I think this is a very good question. Agile started as a movement for software developers in the early 2000s. Looking at version 4 of the ITIL framework, it’s hard to not conclude that it took a long time (more or less two decades) for service management to catch up.

Agile approaches can be used for supporting software systems in production. Kanban is the best agile service management method to use for production support. It helps you to visualize support tickets and limit work-in-progress, leading to shorter response and resolution times.

The agile movement started in 2001, when 17 software development thought leaders got together at a ski resort in Snowbird, Utah. They got snowed in and, with no skiing to do, started talking about how they built software and worked with clients instead. Finding out a surprising amount of commonalities between their ways of working, they wrote them down on a whiteboard — and created the Manifesto for Agile Software Development.

How Agile Works for Software Development

Agile is an iterative and incremental approach to software development. Agile practitioners value conversations about what is valuable and time spent building it over endless negotiation of contracts and lengthy documentation of requirements. Instead of developing everything at once and releasing it to production on a big-bang release day, an agile team will work in iterations (like two-week time boxes) and release working software in small and consumable increments (version 1, version 2, version 3, etc.).

Agile teams usually do this by following an agile framework. An agile framework is a set of roles, events, and artifacts that help a team and its sponsors or stakeholders to work in agile ways. Like the rules of a game, the framework helps keep the teams and sponsors or stakeholders balanced, so that they don’t revert to their old waterfall ways or end up in complete chaos.

The most popular agile framework is Scrum. In Scrum, a Dev Team works with a Product Owner to build a product. The members of the Dev Team have all the knowledge, experience, and tools needed to, independently and self-sufficiently, get work done.
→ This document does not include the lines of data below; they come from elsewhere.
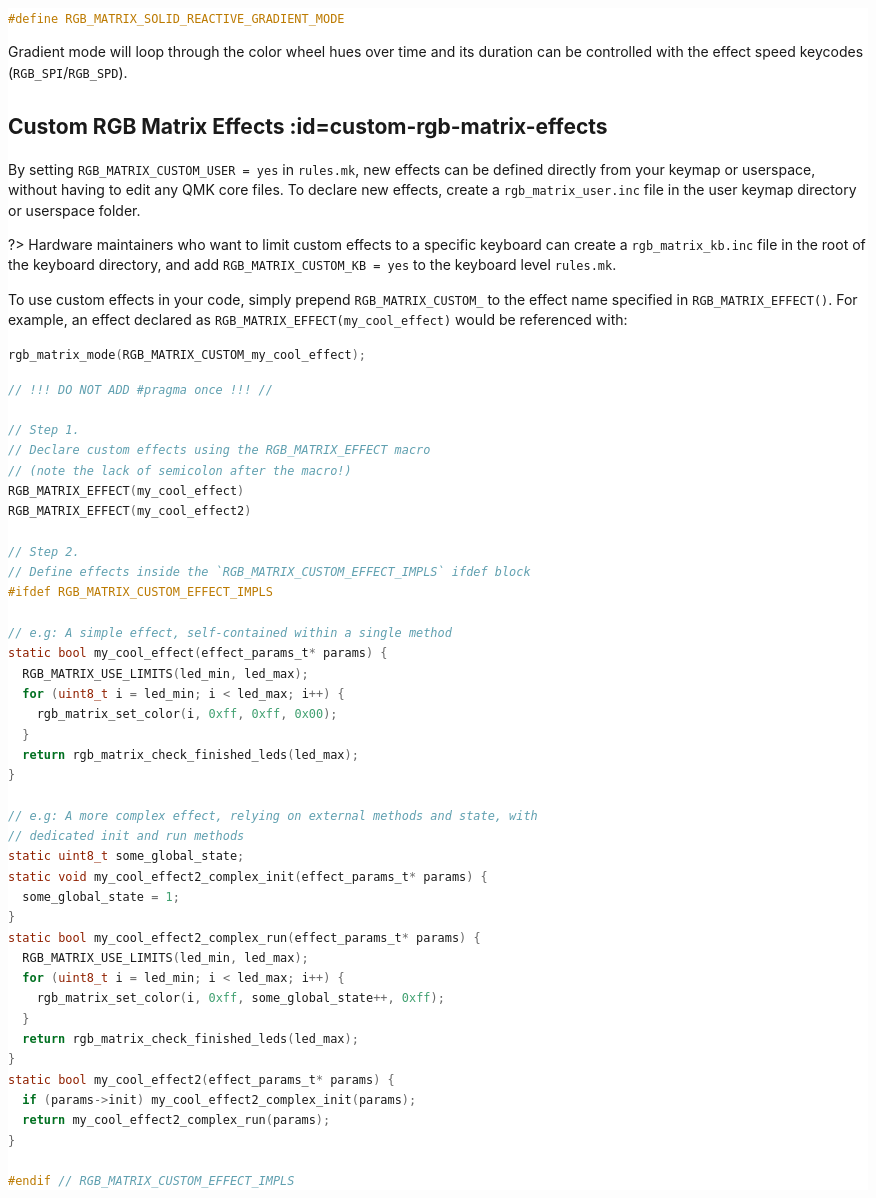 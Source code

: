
 ```c
#define RGB_MATRIX_SOLID_REACTIVE_GRADIENT_MODE
```

Gradient mode will loop through the color wheel hues over time and its duration can be controlled with the effect speed keycodes (`RGB_SPI`/`RGB_SPD`).

## Custom RGB Matrix Effects :id=custom-rgb-matrix-effects

By setting `RGB_MATRIX_CUSTOM_USER = yes` in `rules.mk`, new effects can be defined directly from your keymap or userspace, without having to edit any QMK core files. To declare new effects, create a `rgb_matrix_user.inc` file in the user keymap directory or userspace folder.

?> Hardware maintainers who want to limit custom effects to a specific keyboard can create a `rgb_matrix_kb.inc` file in the root of the keyboard directory, and add `RGB_MATRIX_CUSTOM_KB = yes` to the keyboard level `rules.mk`.

To use custom effects in your code, simply prepend `RGB_MATRIX_CUSTOM_` to the effect name specified in `RGB_MATRIX_EFFECT()`. For example, an effect declared as `RGB_MATRIX_EFFECT(my_cool_effect)` would be referenced with:

```c
rgb_matrix_mode(RGB_MATRIX_CUSTOM_my_cool_effect);
```

```c
// !!! DO NOT ADD #pragma once !!! //

// Step 1.
// Declare custom effects using the RGB_MATRIX_EFFECT macro
// (note the lack of semicolon after the macro!)
RGB_MATRIX_EFFECT(my_cool_effect)
RGB_MATRIX_EFFECT(my_cool_effect2)

// Step 2.
// Define effects inside the `RGB_MATRIX_CUSTOM_EFFECT_IMPLS` ifdef block
#ifdef RGB_MATRIX_CUSTOM_EFFECT_IMPLS

// e.g: A simple effect, self-contained within a single method
static bool my_cool_effect(effect_params_t* params) {
  RGB_MATRIX_USE_LIMITS(led_min, led_max);
  for (uint8_t i = led_min; i < led_max; i++) {
    rgb_matrix_set_color(i, 0xff, 0xff, 0x00);
  }
  return rgb_matrix_check_finished_leds(led_max);
}

// e.g: A more complex effect, relying on external methods and state, with
// dedicated init and run methods
static uint8_t some_global_state;
static void my_cool_effect2_complex_init(effect_params_t* params) {
  some_global_state = 1;
}
static bool my_cool_effect2_complex_run(effect_params_t* params) {
  RGB_MATRIX_USE_LIMITS(led_min, led_max);
  for (uint8_t i = led_min; i < led_max; i++) {
    rgb_matrix_set_color(i, 0xff, some_global_state++, 0xff);
  }
  return rgb_matrix_check_finished_leds(led_max);
}
static bool my_cool_effect2(effect_params_t* params) {
  if (params->init) my_cool_effect2_complex_init(params);
  return my_cool_effect2_complex_run(params);
}

#endif // RGB_MATRIX_CUSTOM_EFFECT_IMPLS
```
The Dev Team works on a “product backlog” that contains all the requirements for the product. Their work happens in iterations, called “sprints.” Each sprint has a backlog of its own, called a “sprint backlog.” The members of the Dev Team determine the scope of each sprint backlog in a “sprint planning” meeting.
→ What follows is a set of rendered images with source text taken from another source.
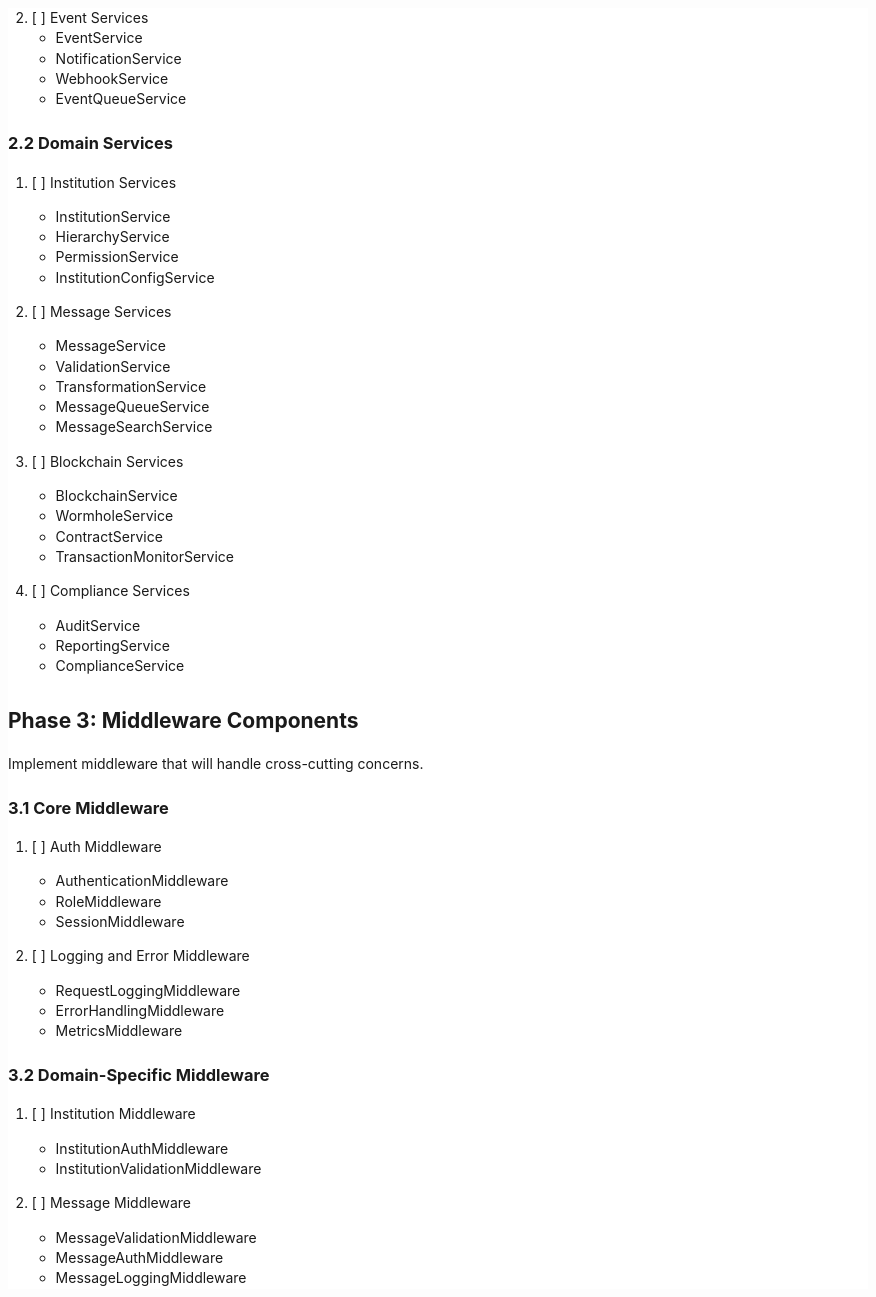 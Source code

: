 2. [ ] Event Services
   - EventService
   - NotificationService
   - WebhookService
   - EventQueueService

### 2.2 Domain Services
1. [ ] Institution Services
   - InstitutionService
   - HierarchyService
   - PermissionService
   - InstitutionConfigService

2. [ ] Message Services
   - MessageService
   - ValidationService
   - TransformationService
   - MessageQueueService
   - MessageSearchService

3. [ ] Blockchain Services
   - BlockchainService
   - WormholeService
   - ContractService
   - TransactionMonitorService

4. [ ] Compliance Services
   - AuditService
   - ReportingService
   - ComplianceService

## Phase 3: Middleware Components
Implement middleware that will handle cross-cutting concerns.

### 3.1 Core Middleware
1. [ ] Auth Middleware
   - AuthenticationMiddleware
   - RoleMiddleware
   - SessionMiddleware

2. [ ] Logging and Error Middleware
   - RequestLoggingMiddleware
   - ErrorHandlingMiddleware
   - MetricsMiddleware

### 3.2 Domain-Specific Middleware
1. [ ] Institution Middleware
   - InstitutionAuthMiddleware
   - InstitutionValidationMiddleware

2. [ ] Message Middleware
   - MessageValidationMiddleware
   - MessageAuthMiddleware
   - MessageLoggingMiddleware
At each sprint planning, the Product Owner sets a “sprint goal.” The sprint goal is a short statement, usually a sentence long, that determines what the focus of the next two weeks is going to be. The Product Owner then has a conversation with the Dev Team on which items related to that goal they can pick up from the product backlog (and commit to completing in the sprint). Each item that the Dev Team commits to becomes part of the sprint backlog.
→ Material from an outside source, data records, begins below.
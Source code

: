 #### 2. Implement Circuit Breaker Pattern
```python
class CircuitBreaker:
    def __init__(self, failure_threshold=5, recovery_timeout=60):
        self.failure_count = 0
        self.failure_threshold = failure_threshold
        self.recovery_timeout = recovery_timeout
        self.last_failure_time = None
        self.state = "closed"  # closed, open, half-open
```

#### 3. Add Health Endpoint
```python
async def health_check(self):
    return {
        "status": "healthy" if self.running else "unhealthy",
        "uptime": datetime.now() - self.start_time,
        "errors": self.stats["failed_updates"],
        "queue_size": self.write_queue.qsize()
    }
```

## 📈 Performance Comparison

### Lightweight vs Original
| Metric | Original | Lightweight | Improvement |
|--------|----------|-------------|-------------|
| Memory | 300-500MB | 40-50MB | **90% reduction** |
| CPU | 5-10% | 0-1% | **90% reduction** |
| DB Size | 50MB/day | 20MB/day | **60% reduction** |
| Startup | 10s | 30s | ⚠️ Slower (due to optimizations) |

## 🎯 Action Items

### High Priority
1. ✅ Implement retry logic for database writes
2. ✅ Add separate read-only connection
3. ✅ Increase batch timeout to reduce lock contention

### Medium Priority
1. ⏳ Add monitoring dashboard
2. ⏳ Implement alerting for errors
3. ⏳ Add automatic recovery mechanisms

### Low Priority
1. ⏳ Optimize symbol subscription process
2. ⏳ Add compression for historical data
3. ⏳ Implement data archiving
The work is estimated in story points. Story points are a relative estimation of the work using Fibonacci numbers: 0, 0.5, 1, 2, 3, 5, 8, 13, 20, 40, 100. Fibonacci numbers are a useful abstraction because estimation is never 100% accurate and the sequence helps the Dev Team and Product Owner make trade-offs early on. The commitment of the Dev Team is guided by their velocity; the amount of work completed, measured in story points, in the previous sprint.

When the sprint goal is clear and the sprint backlog is full, the planning is done. Then, the Dev Team is left to work on their own for two weeks. Every morning or afternoon, depending on the team’s location(s) and time zone(s), the members of the Dev Team meet for a 15-minute daily standup, and each of them syncs up on what they worked on yesterday, what they’re going to work on today, and whether or not they have any impediments.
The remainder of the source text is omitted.